- What you should do -
Transcribe the records below from the first line to the line that includes "would have an", inclusive, and omit the pictures.

- Information shown -
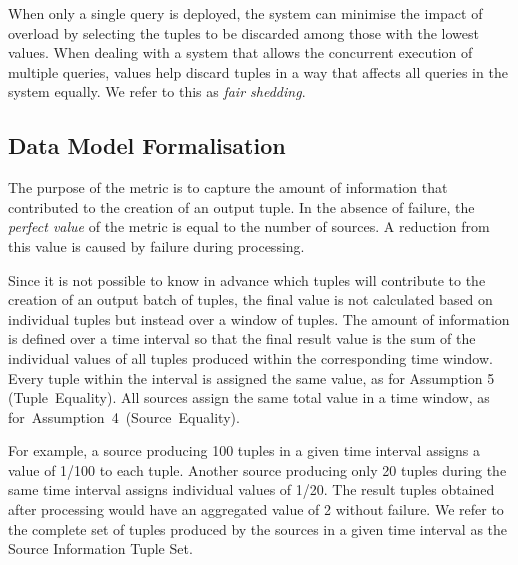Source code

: When only a single query is deployed, the system can minimise the impact of overload by selecting the
tuples to be discarded among those with the lowest \sic values.
When dealing with a system that allows the concurrent execution of multiple queries, \sic values
help discard tuples in a way that affects all queries in the system equally.
We refer to this as \textit{fair shedding}. 

\subsection*{Data Model Formalisation} 
\label{sec:sits}
The purpose of the \sic metric is to capture the amount of information that contributed to the creation
of an output tuple. In the absence of failure, the \emph{perfect value} of the \sic metric is equal to
the number of sources. A reduction from this value is caused by failure during processing. 

Since it is not possible to know in advance which tuples will contribute to the creation of an output
batch of tuples, the final \sic value is not calculated based on individual tuples but instead over a
window of tuples. The amount of information is defined over a time interval so that the final result \sic value
is the sum of the individual \sic values of all tuples produced within the corresponding time window.
Every tuple within the interval is assigned the same value, as for Assumption 5 (Tuple~Equality). All
sources assign the same total \sic value in a time window, as for~Assumption~4~(Source~Equality).

For example, a source producing 100 tuples in a given time interval
assigns a \sic value of 1/100 to each tuple. Another source producing only 20 tuples during the same
time interval assigns individual \sic values of 1/20. The result tuples obtained after processing
would have an aggregated \sic value of 2 without failure.
We refer to the complete set of tuples produced by the sources in a given time interval as the
Source Information Tuple Set.

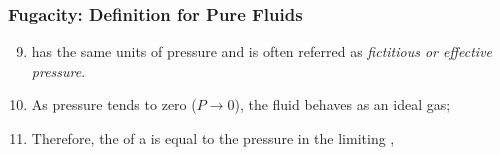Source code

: \documentclass[10pt,compress,handout,ignorenonframetext,unknownkeysallowed]{beamer}
\begin{document}
\begin{frame}
  \frametitle{Fugacity: Definition for Pure Fluids}
        \begin{enumerate}\setcounter{enumi}{8}  
           \item<1->  has the same units of pressure and is often referred as {\it fictitious or effective pressure}.
           \item<2-> As pressure tends to zero ($P\rightarrow 0$), the fluid behaves as an ideal gas; 
           \item<3-> Therefore, the  of a  is equal to the pressure in the limiting , \ie
        \end{enumerate}
\end{frame}
\normalsize
\end{document}

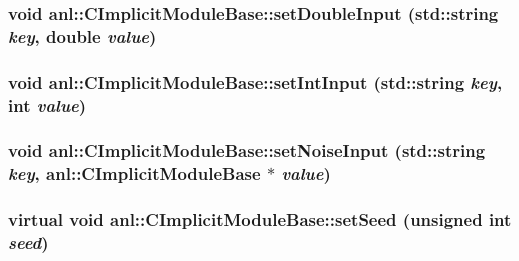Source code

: \hypertarget{classanl_1_1CImplicitModuleBase_a972deba664b63faa952dd5ecd381d36e}{
\subsubsection[{setDoubleInput}]{\setlength{\rightskip}{0pt plus 5cm}void anl::CImplicitModuleBase::setDoubleInput (std::string {\em key}, \/  double {\em value})}}
\label{classanl_1_1CImplicitModuleBase_a972deba664b63faa952dd5ecd381d36e}
\hypertarget{classanl_1_1CImplicitModuleBase_afb474ef41f9f12afe1dd91317d8d9e9c}{
\subsubsection[{setIntInput}]{\setlength{\rightskip}{0pt plus 5cm}void anl::CImplicitModuleBase::setIntInput (std::string {\em key}, \/  int {\em value})}}
\label{classanl_1_1CImplicitModuleBase_afb474ef41f9f12afe1dd91317d8d9e9c}
\hypertarget{classanl_1_1CImplicitModuleBase_a861c1b40199365605ec76d155ac4ea4c}{
\subsubsection[{setNoiseInput}]{\setlength{\rightskip}{0pt plus 5cm}void anl::CImplicitModuleBase::setNoiseInput (std::string {\em key}, \/  {\bf anl::CImplicitModuleBase} $\ast$ {\em value})}}
\label{classanl_1_1CImplicitModuleBase_a861c1b40199365605ec76d155ac4ea4c}
\hypertarget{classanl_1_1CImplicitModuleBase_a12e7dc121de7ff95dd1952af2679867c}{
\subsubsection[{setSeed}]{\setlength{\rightskip}{0pt plus 5cm}virtual void anl::CImplicitModuleBase::setSeed (unsigned int {\em seed})}}
\label{classanl_1_1CImplicitModuleBase_a12e7dc121de7ff95dd1952af2679867c}


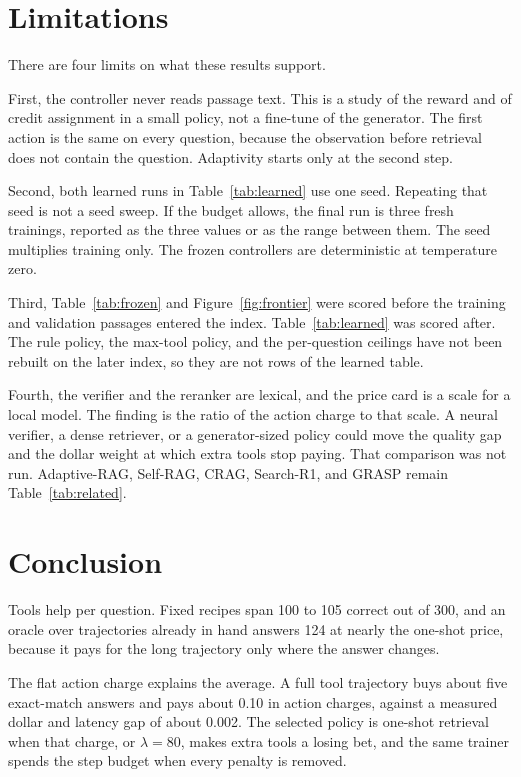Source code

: \documentclass[letterpaper]{article} %
\begin{document}
\section{Limitations}
There are four limits on what these results support.

First, the controller never reads passage text. This is a study of the reward and of credit assignment in a small policy, not a fine-tune of the generator. The first action is the same on every question, because the observation before retrieval does not contain the question. Adaptivity starts only at the second step.

Second, both learned runs in Table~\ref{tab:learned} use one seed. Repeating that seed is not a seed sweep. If the budget allows, the final run is three fresh trainings, reported as the three values or as the range between them. The seed multiplies training only. The frozen controllers are deterministic at temperature zero.

Third, Table~\ref{tab:frozen} and Figure~\ref{fig:frontier} were scored before the training and validation passages entered the index. Table~\ref{tab:learned} was scored after. The rule policy, the max-tool policy, and the per-question ceilings have not been rebuilt on the later index, so they are not rows of the learned table.

Fourth, the verifier and the reranker are lexical, and the price card is a scale for a local model. The finding is the ratio of the action charge to that scale. A neural verifier, a dense retriever, or a generator-sized policy could move the quality gap and the dollar weight at which extra tools stop paying. That comparison was not run. Adaptive-RAG, Self-RAG, CRAG, Search-R1, and GRASP remain Table~\ref{tab:related}.

\section{Conclusion}
Tools help per question. Fixed recipes span 100 to 105 correct out of 300, and an oracle over trajectories already in hand answers 124 at nearly the one-shot price, because it pays for the long trajectory only where the answer changes.

The flat action charge explains the average. A full tool trajectory buys about five exact-match answers and pays about 0.10 in action charges, against a measured dollar and latency gap of about 0.002. The selected policy is one-shot retrieval when that charge, or \(\lambda{=}80\), makes extra tools a losing bet, and the same trainer spends the step budget when every penalty is removed.
\end{document}
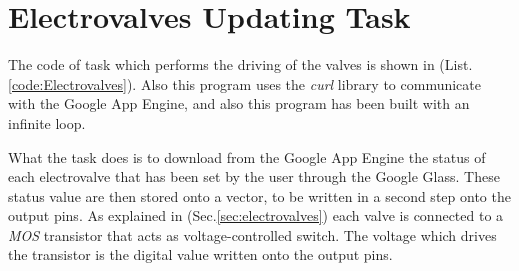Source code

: \section{Electrovalves Updating Task}\label{sec:valves}

The code of task which performs the driving of the valves is shown in (List.\ref{code:Electrovalves}). Also this program uses the \textit{curl} library to communicate with the Google App Engine, and also this program has been built with an infinite loop.

What the task does is to download from the Google App Engine the status of each electrovalve that has been set by the user through the Google Glass. These status value are then stored onto a vector, to be written in a second step onto the output pins. As explained in (Sec.\ref{sec:electrovalves}) each valve is connected to a \textit{MOS} transistor that acts as voltage-controlled switch. The voltage which drives the transistor is the digital value written onto the output pins.
\cleardoublepage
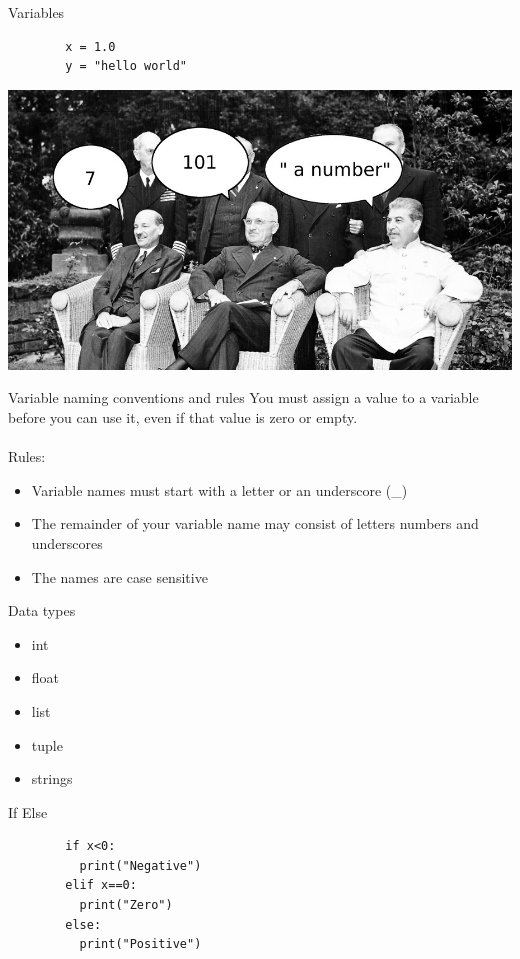 \documentclass{beamer}
\begin{document}
\begin{frame}[fragile]{Variables}
	\begin{verbatim}
		x = 1.0
		y = "hello world"
	\end{verbatim}
	\begin{center}
		\includegraphics[width=.7\textwidth]{./img/variables.jpg}
	\end{center}
\end{frame}

\begin{frame}{Variable naming conventions and rules}
	You must assign a value to a variable before you can use it, 
	even if that value is zero or empty.
	\\
	\\
	{\Large Rules:}
	\begin{itemize}
		\item Variable names must start with a letter or an underscore (\_)
		\item The remainder of your variable name may consist of letters
			numbers and underscores
		\item The names are case sensitive
	\end{itemize}
\end{frame}

\begin{frame}{Data types}
	\begin{itemize}
		\item int
		\item float
		\item list
		\item tuple
		\item strings
	\end{itemize}
\end{frame}

\begin{frame}[fragile]{If Else}
	\begin{verbatim}
		if x<0:
	 	  print("Negative")
		elif x==0:
		  print("Zero")
		else:
		  print("Positive")
	\end{verbatim}
\end{frame}
\end{document}

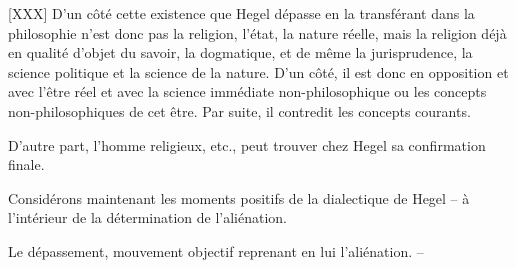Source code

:\documentclass[french,twoside]{book} %
\begin{document}
[XXX] D’un côté cette existence que Hegel dépasse en la transférant dans la philosophie n’est donc pas la religion, l’état, la nature réelle, mais la religion déjà en qualité d’objet du savoir, la dogmatique, et de même la jurisprudence, la science politique et la science de la nature. D’un côté, il est donc en opposition et avec l’être réel et avec la science immédiate non-philosophique ou les concepts non-philosophiques de cet être. Par suite, il contredit les concepts courants.\par
D’autre part, l’homme religieux, etc., peut trouver chez Hegel sa confirmation finale.\par
Considérons maintenant les moments positifs de la dialectique de Hegel – à l’intérieur de la détermination de l’aliénation.\par

\begin{listalpha}[itemsep=0pt,]
\item Le dépassement, mouvement objectif reprenant en lui l’aliénation. –
\end{listalpha}
\end{document}
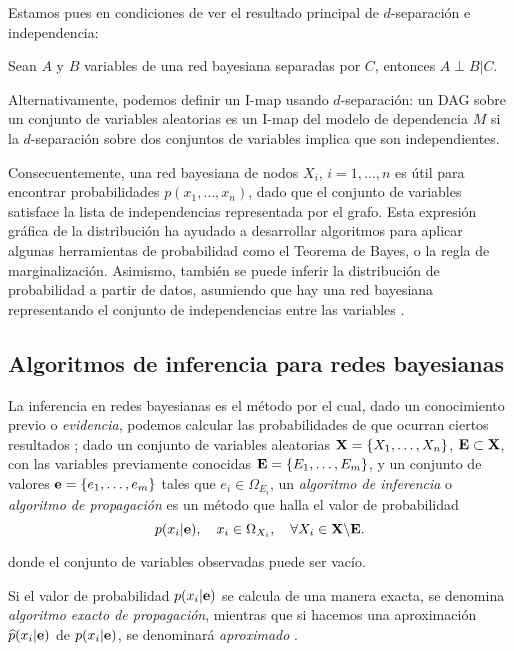 Estamos pues en condiciones de ver el resultado principal de $d$-separación e independencia:

\begin{teorema}
    Sean $A$ y $B$ variables de una red bayesiana separadas por $C$, entonces $A \perp B | C$.
\end{teorema}
    
Alternativamente, podemos definir un I-map usando $d$-separación: un DAG sobre un conjunto de variables 
aleatorias es un I-map del modelo de dependencia $M$ si la $d$-separación sobre dos conjuntos de variables 
implica que son independientes.
    
Consecuentemente, una red bayesiana de nodos $X_i$, $i = 1, \ldots , n$ es útil para encontrar probabilidades 
$p(x_1, \ldots, x_n)$, dado que el conjunto de variables satisface la lista de independencias representada por 
el grafo. Esta expresión gráfica de la distribución ha ayudado a desarrollar algoritmos para aplicar algunas 
herramientas de probabilidad como el Teorema de Bayes, o la regla de marginalización. Asimismo, también se 
puede inferir la 
distribución de probabilidad a partir de datos, asumiendo que hay una red bayesiana representando el conjunto 
de independencias entre las variables \cite{buntine}.
    
\subsection{Algoritmos de inferencia para redes bayesianas}
    
La inferencia en redes bayesianas es el método por el cual, dado un conocimiento previo o {\em evidencia}, 
podemos calcular las probabilidades de que ocurran ciertos resultados \cite{pearl88}; dado un conjunto de 
variables aleatorias ${\bf X} = \{X_1, \dots, X_n\}$, ${\bf E} \subset {\bf X}$, con las variables previamente 
conocidas ${\bf E} = \{E_1,\dots, E_m\}$, y un conjunto de valores ${\bf e} = \{e_1, \dots, e_m\}$ tales que 
$e_i \in \Omega_{E_i}$, un {\em algoritmo de inferencia} o {\em algoritmo de propagación} es un método que halla 
el valor de probabilidad 
$$p(x_i|{\bf e}), \quad x_i \in \Omega_{X_i}, \quad \forall X_i \in {\bf X} \backslash {\bf E}.$$

donde el conjunto de variables observadas puede ser vacío.

Si el valor de probabilidad $p(x_i|{\bf e})$ se calcula de una manera exacta, se denomina {\em algoritmo exacto 
de propagación}, mientras que si hacemos una aproximación $\widehat p(x_i|{\bf e})$ de $p(x_i|{\bf e})$, se 
denominará {\em aproximado} \cite{Cano2004}.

- Exercise output -
Source code

: When only a single query is deployed, the system can minimise the impact of overload by selecting the
tuples to be discarded among those with the lowest \sic values.
When dealing with a system that allows the concurrent execution of multiple queries, \sic values
help discard tuples in a way that affects all queries in the system equally.
We refer to this as \textit{fair shedding}. 

\subsection*{Data Model Formalisation} 
\label{sec:sits}
The purpose of the \sic metric is to capture the amount of information that contributed to the creation
of an output tuple. In the absence of failure, the \emph{perfect value} of the \sic metric is equal to
the number of sources. A reduction from this value is caused by failure during processing. 

Since it is not possible to know in advance which tuples will contribute to the creation of an output
batch of tuples, the final \sic value is not calculated based on individual tuples but instead over a
window of tuples. The amount of information is defined over a time interval so that the final result \sic value
is the sum of the individual \sic values of all tuples produced within the corresponding time window.
Every tuple within the interval is assigned the same value, as for Assumption 5 (Tuple~Equality). All
sources assign the same total \sic value in a time window, as for~Assumption~4~(Source~Equality).

For example, a source producing 100 tuples in a given time interval
assigns a \sic value of 1/100 to each tuple. Another source producing only 20 tuples during the same
time interval assigns individual \sic values of 1/20. The result tuples obtained after processing
would have an aggregated \sic value of 2 without failure.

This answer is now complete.